Our pension system, mostly in the form of social security, is the government’s $1 trillion annual Titanic. Except, the iceberg — in the form of a fast aging population and low savings by working class and low income families — is clearly evident on the horizon. Current estimates have social security’s “lockbox” running a deficit by 2033, when I turn 73. But even if we start pouring more money into the trust fund, most people’s benefits will be barely enough to pay for rent, utilities, and a daily supply of Top Ramen. This year the average monthly payment is $1,230, providing an individual — who will typically have $110,000 in total assets, in the form of a still-mortgaged house — with just enough money to escape being officially poor. Forget about it if they have to support a partner, child, or live in San Francisco or another expensive location.
Barring creating a vast new population of seniors in poverty, there are only a handful of ways to address the age tsunami. Working people could pay (much more) in pension taxes, elderly people could wait longer to retire, and/or social security could be income-tested, with recipients receiving amounts according to their need. More dramatic reform could entail changing our pension policy instruments in ways that better match society’s, and individuals’, evolving requirements. Under this approach people would work — in some fashion, with increasing amounts of vacation and health leave and reduced hours — until they’re no longer able. Unemployment insurance, job training programs, and our education system would be modified to cater to support continual learning, to enable flexible adoption of new skills to meet changing employment needs.

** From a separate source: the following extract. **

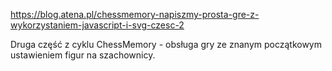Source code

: https://blog.atena.pl/chessmemory-napiszmy-prosta-gre-z-wykorzystaniem-javascript-i-svg-czesc-2

Druga część z cyklu ChessMemory - obsługa gry ze znanym początkowym ustawieniem figur na szachownicy.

More than $9,000 a year is spent on public education for every American between the ages of five and 24, roughly $950 billion a year, mostly through state and local governments But it’s not being spent well. Forget about test scores and teacher performance. Both are important. But there are much more fundamental problems with our education “system,” which almost completely fails to address the diversity of ways children learn, and the speed in which new skills need to be acquired in the emerging world. This government sector needs to be completely upended. When the dust settles, public education should consist of a rich eco-system of schools and learning experiences that encourages the best in each student, so that they, in turn, can help contribute to our colorful, complex, changing world.
The roughly $900 billion spent on defense could be cut by 20 percent, and there’d likely still be fat, in the form of overblown weapons systems, unneeded bureaucratic entities, and excess personnel. More fundamentally, a half-century of wars, petty and large, have demonstrated that we’re just not that good at the endeavor. The greatest American victory in the 21st century — assassinating Osama Bin Laden — was accomplished with a handful of well-trained soldiers, aided by satellite imaging and modest air support. China is emerging as a global competitor, but that’s not our problem alone.
The American military should be vastly shrunk and diversified, with the liberated funds invested in developing a flexible, resilient response to coming environmental threats, which will include more bouts of extreme weather, droughts, massive species dislocation, and mounting population pressures.
In this respect, size does matter, but more important is intelligence. In the not too distant future, government — federal, state, local, and even smaller — is going to need to be both large and nimble enough to lead us through challenges that will be too massive for even the current, sizeable, public sector to cope with. Government needs to be both too big to fail, and smart enough to succeed.